PROBLEM TO SOLVE: Return, word for word, only the lines of the data below that lie between the line with "26.4 | 35.4" and the line with "45.5 | 38.1", those two lines included.

[Opening RECORDS TO USE section]

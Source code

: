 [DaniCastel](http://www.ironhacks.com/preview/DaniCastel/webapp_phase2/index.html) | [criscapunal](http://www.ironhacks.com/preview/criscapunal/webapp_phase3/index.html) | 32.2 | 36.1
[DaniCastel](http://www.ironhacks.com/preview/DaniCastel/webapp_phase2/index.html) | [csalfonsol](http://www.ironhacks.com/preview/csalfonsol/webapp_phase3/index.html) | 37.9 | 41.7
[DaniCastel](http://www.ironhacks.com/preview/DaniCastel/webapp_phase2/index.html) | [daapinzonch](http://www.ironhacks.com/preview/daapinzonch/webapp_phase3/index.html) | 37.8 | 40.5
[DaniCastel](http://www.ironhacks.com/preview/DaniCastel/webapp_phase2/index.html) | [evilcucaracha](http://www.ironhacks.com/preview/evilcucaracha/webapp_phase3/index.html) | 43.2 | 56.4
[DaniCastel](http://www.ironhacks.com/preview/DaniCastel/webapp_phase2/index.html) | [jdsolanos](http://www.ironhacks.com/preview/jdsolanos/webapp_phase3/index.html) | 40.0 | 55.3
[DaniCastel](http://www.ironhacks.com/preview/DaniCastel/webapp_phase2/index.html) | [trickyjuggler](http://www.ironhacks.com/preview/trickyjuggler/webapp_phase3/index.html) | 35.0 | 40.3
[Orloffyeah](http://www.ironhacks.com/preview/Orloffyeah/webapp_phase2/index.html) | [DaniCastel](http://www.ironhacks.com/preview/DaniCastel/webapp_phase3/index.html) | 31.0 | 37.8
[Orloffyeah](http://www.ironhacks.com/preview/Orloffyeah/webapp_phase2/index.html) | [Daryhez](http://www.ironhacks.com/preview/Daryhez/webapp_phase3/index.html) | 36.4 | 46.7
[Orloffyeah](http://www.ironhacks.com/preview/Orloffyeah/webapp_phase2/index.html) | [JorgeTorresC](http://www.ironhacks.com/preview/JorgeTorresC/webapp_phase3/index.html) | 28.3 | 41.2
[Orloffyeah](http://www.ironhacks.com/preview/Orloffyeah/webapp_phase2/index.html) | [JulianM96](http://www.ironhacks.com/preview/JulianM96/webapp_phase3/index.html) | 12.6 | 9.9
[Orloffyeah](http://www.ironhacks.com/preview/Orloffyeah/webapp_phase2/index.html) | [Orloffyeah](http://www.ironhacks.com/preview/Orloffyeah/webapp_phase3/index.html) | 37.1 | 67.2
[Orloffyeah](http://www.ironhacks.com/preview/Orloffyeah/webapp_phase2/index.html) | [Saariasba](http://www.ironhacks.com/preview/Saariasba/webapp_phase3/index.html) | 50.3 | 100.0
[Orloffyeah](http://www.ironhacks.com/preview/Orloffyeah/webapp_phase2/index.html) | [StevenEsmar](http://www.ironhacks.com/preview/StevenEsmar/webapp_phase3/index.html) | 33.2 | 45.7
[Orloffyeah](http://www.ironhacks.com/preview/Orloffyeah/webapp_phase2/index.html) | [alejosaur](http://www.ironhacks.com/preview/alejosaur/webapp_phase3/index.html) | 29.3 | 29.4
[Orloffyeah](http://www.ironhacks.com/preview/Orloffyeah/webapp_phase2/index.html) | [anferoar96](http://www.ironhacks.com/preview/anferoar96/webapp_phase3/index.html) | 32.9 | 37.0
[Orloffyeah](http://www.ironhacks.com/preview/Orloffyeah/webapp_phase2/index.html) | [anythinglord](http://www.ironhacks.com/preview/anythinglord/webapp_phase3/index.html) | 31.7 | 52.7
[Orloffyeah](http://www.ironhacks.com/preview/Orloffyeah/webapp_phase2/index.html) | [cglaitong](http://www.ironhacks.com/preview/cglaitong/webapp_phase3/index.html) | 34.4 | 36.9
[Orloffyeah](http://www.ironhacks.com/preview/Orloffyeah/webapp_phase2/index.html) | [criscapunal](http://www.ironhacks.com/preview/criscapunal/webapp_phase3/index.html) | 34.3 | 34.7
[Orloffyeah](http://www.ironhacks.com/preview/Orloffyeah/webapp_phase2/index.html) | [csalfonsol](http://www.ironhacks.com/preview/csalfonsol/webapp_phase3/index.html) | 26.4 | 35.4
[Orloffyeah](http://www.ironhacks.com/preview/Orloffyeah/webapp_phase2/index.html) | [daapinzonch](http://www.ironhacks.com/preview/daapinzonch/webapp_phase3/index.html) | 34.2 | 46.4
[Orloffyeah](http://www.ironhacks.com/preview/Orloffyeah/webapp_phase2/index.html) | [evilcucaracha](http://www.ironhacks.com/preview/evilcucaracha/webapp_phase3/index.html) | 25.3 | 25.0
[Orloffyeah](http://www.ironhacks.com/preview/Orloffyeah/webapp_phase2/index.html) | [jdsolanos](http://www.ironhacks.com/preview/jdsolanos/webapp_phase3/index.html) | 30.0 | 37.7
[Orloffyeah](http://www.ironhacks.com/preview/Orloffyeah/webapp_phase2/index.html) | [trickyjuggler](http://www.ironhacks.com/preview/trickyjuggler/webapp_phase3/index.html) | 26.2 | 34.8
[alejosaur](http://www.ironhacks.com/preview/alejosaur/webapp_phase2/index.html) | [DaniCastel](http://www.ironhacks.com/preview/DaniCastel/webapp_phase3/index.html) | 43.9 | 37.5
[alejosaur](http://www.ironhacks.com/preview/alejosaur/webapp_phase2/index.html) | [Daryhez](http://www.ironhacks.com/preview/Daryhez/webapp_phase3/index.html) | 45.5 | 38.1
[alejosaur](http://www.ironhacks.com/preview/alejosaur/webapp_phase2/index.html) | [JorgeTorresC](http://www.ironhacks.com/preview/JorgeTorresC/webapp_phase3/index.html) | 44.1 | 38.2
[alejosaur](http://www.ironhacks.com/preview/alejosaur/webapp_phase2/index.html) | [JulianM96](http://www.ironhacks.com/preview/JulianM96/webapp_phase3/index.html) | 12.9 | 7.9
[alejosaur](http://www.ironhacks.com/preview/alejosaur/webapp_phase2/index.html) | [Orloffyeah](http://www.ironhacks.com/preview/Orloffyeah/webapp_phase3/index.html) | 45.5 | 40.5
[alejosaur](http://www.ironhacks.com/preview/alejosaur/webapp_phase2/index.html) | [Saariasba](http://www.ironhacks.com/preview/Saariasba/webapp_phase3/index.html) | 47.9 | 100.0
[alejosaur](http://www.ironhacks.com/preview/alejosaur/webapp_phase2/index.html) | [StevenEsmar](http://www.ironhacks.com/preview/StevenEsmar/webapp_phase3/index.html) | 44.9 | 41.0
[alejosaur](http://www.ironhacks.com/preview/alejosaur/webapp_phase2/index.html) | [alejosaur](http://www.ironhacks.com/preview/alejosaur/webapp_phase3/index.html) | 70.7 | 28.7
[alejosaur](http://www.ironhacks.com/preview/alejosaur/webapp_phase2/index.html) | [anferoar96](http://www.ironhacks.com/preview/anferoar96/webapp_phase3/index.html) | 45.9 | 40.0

[Closing RECORDS TO USE section]

RESULT BELOW:
[Orloffyeah](http://www.ironhacks.com/preview/Orloffyeah/webapp_phase2/index.html) | [csalfonsol](http://www.ironhacks.com/preview/csalfonsol/webapp_phase3/index.html) | 26.4 | 35.4
[Orloffyeah](http://www.ironhacks.com/preview/Orloffyeah/webapp_phase2/index.html) | [daapinzonch](http://www.ironhacks.com/preview/daapinzonch/webapp_phase3/index.html) | 34.2 | 46.4
[Orloffyeah](http://www.ironhacks.com/preview/Orloffyeah/webapp_phase2/index.html) | [evilcucaracha](http://www.ironhacks.com/preview/evilcucaracha/webapp_phase3/index.html) | 25.3 | 25.0
[Orloffyeah](http://www.ironhacks.com/preview/Orloffyeah/webapp_phase2/index.html) | [jdsolanos](http://www.ironhacks.com/preview/jdsolanos/webapp_phase3/index.html) | 30.0 | 37.7
[Orloffyeah](http://www.ironhacks.com/preview/Orloffyeah/webapp_phase2/index.html) | [trickyjuggler](http://www.ironhacks.com/preview/trickyjuggler/webapp_phase3/index.html) | 26.2 | 34.8
[alejosaur](http://www.ironhacks.com/preview/alejosaur/webapp_phase2/index.html) | [DaniCastel](http://www.ironhacks.com/preview/DaniCastel/webapp_phase3/index.html) | 43.9 | 37.5
[alejosaur](http://www.ironhacks.com/preview/alejosaur/webapp_phase2/index.html) | [Daryhez](http://www.ironhacks.com/preview/Daryhez/webapp_phase3/index.html) | 45.5 | 38.1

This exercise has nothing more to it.